Przeciwnicy Hamiltona twierdzą, że jeździ on tak agresywnie jak Brazylijczyk Ayrton Senna i przez to sprawia zagrożenie bezpieczeństwa na torze.

Osoby, które krytykują Lewisa, popełniają błąd - powiedział Ecclestone w wywiadzie udzielonym dziennikowi The Independent. Wszyscy chcą oglądać takie wyścigi, podczas których będą emocje. Hamilton jest świetnym kierowcą, to człowiek walki. Tak samo jak Vettel czy Button. Pozwólmy im ścigać się, ludzie lubią jego jazdę.

Hamilton znany od dawna z bardzo ostrej, często na granicy bezpieczeństwa jazdy, w Monte Carlo dwa razy pokazał, że najważniejszy jest dla niego wynik. Po raz pierwszy, gdy bardzo ryzykownie zablokował na 32. okrążeniu Brazylijczyka Felipe Massę (Ferrari).

Kilka chwil później Massa w tunelu podjął próbę wyprzedzenia rywala, ale zakończyło się to kraksą - kierowca Ferrari uderzył w bandę lewą stroną auta, które zostało uszkodzone i Brazylijczyk musiał się wycofać. Za blokowanie rywala Hamilton został ukarany przez sędziów przejazdem przez strefę serwisową, gdy go ukończył, na tor wyjechał na 9. pozycji.
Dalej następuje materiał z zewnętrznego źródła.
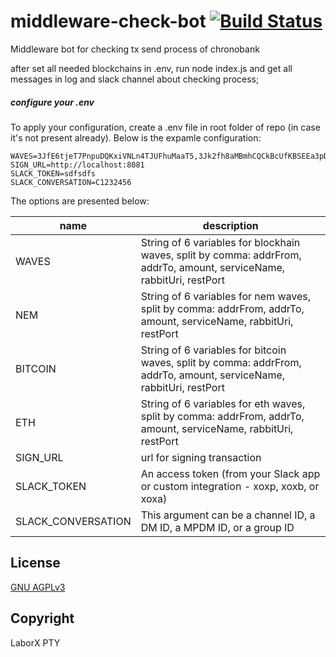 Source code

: # middleware-check-bot [![Build Status](https://travis-ci.org/ChronoBank/middleware-check-bot.svg?branch=master)](https://travis-ci.org/ChronoBank/middleware-check-bot)

Middleware bot for checking tx send process of chronobank

after set all needed blockchains in .env, run node index.js
and get all messages in log and slack channel about checking process;


##### сonfigure your .env

To apply your configuration, create a .env file in root folder of repo (in case it's not present already).
Below is the expamle configuration:

```
WAVES=3JfE6tjeT7PnpuDQKxiVNLn4TJUFhuMaaT5,3Jk2fh8aMBmhCQCkBcUfKBSEEa3pDMkDjCr,100,app_waves,amqp://localhost:5672,8081
SIGN_URL=http://localhost:8081
SLACK_TOKEN=sdfsdfs
SLACK_CONVERSATION=C1232456
```

The options are presented below:

| name | description|
| ------ | ------ |
| WAVES | String of 6 variables for blockhain waves, split by comma: addrFrom, addrTo, amount, serviceName, rabbitUri, restPort
| NEM | String of 6 variables for nem waves, split by comma: addrFrom, addrTo, amount, serviceName, rabbitUri, restPort
| BITCOIN | String of 6 variables for bitcoin waves, split by comma: addrFrom, addrTo, amount, serviceName, rabbitUri, restPort
| ETH | String of 6 variables for eth waves, split by comma: addrFrom, addrTo, amount, serviceName, rabbitUri, restPort
| SIGN_URL | url for signing transaction
| SLACK_TOKEN |  An access token (from your Slack app or custom integration - xoxp, xoxb, or xoxa)
| SLACK_CONVERSATION | This argument can be a channel ID, a DM ID, a MPDM ID, or a group ID

License
----
 [GNU AGPLv3](LICENSE)

Copyright
----
LaborX PTY
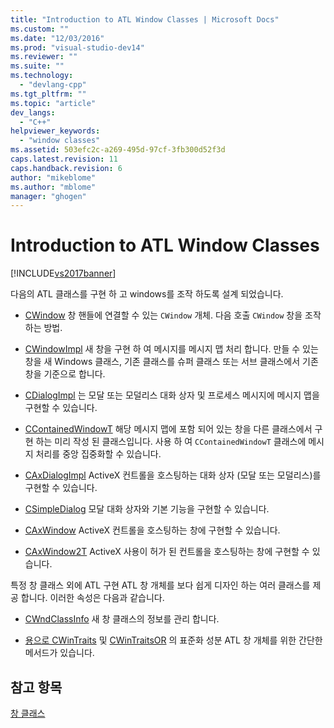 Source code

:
 ```yaml
---
title: "Introduction to ATL Window Classes | Microsoft Docs"
ms.custom: ""
ms.date: "12/03/2016"
ms.prod: "visual-studio-dev14"
ms.reviewer: ""
ms.suite: ""
ms.technology: 
  - "devlang-cpp"
ms.tgt_pltfrm: ""
ms.topic: "article"
dev_langs: 
  - "C++"
helpviewer_keywords: 
  - "window classes"
ms.assetid: 503efc2c-a269-495d-97cf-3fb300d52f3d
caps.latest.revision: 11
caps.handback.revision: 6
author: "mikeblome"
ms.author: "mblome"
manager: "ghogen"
---
```

# Introduction to ATL Window Classes
[!INCLUDE[vs2017banner](../assembler/inline/includes/vs2017banner.md)]

다음의 ATL 클래스를 구현 하 고 windows를 조작 하도록 설계 되었습니다.  
  
-   [CWindow](../atl/reference/cwindow-class.md) 창 핸들에 연결할 수 있는 `CWindow` 개체.  다음 호출 `CWindow` 창을 조작 하는 방법.  
  
-   [CWindowImpl](../atl/reference/cwindowimpl-class.md) 새 창을 구현 하 여 메시지를 메시지 맵 처리 합니다.  만들 수 있는 창을 새 Windows 클래스, 기존 클래스를 슈퍼 클래스 또는 서브 클래스에서 기존 창을 기준으로 합니다.  
  
-   [CDialogImpl](../atl/reference/cdialogimpl-class.md) 는 모달 또는 모덜리스 대화 상자 및 프로세스 메시지에 메시지 맵을 구현할 수 있습니다.  
  
-   [CContainedWindowT](../atl/reference/ccontainedwindowt-class.md) 해당 메시지 맵에 포함 되어 있는 창을 다른 클래스에서 구현 하는 미리 작성 된 클래스입니다.  사용 하 여 `CContainedWindowT` 클래스에 메시지 처리를 중앙 집중화할 수 있습니다.  
  
-   [CAxDialogImpl](../atl/reference/caxdialogimpl-class.md) ActiveX 컨트롤을 호스팅하는 대화 상자 \(모달 또는 모덜리스\)를 구현할 수 있습니다.  
  
-   [CSimpleDialog](../atl/reference/csimpledialog-class.md) 모달 대화 상자와 기본 기능을 구현할 수 있습니다.  
  
-   [CAxWindow](../atl/reference/caxwindow-class.md) ActiveX 컨트롤을 호스팅하는 창에 구현할 수 있습니다.  
  
-   [CAxWindow2T](../atl/reference/caxwindow2t-class.md) ActiveX 사용이 허가 된 컨트롤을 호스팅하는 창에 구현할 수 있습니다.  
  
 특정 창 클래스 외에 ATL 구현 ATL 창 개체를 보다 쉽게 디자인 하는 여러 클래스를 제공 합니다.  이러한 속성은 다음과 같습니다.  
  
-   [CWndClassInfo](../atl/reference/cwndclassinfo-class.md) 새 창 클래스의 정보를 관리 합니다.  
  
-   [용으로 CWinTraits](../atl/reference/cwintraits-class.md) 및  [CWinTraitsOR](../atl/reference/cwintraitsor-class.md) 의 표준화 성분 ATL 창 개체를 위한 간단한 메서드가 있습니다.  
  
## 참고 항목  
 [창 클래스](../atl/atl-window-classes.md)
Po raz drugi zaryzykował na cztery okrążenia przed końcem, gdy doprowadził do kolizji z Pastorem Maldonado (Williams). Samochód debiutującego w tym roku w Formule 1 Wenezuelczyka został uszkodzony, sędziowie jednak Hamiltona nie ukarali.

W Montrealu Hamilton mając uszkodzone tylne zawieszenie nie zjechał z toru, tylko próbował "na siłę" dojechać do strefy serwisowej, przez co stwarzał poważne zagrożenie dla innych kierowców.

Może rzeczywiście Lewis wykonał jeden czy dwa niepewne manewry, ale inni też to robią i nikt się tym specjalnie nie przejmuje. W Kanadzie, pomimo trudnych warunków, wszyscy ścigali się na sto procent możliwości, tego chcą oglądać kibice - uważa 80-letni Ecclestone.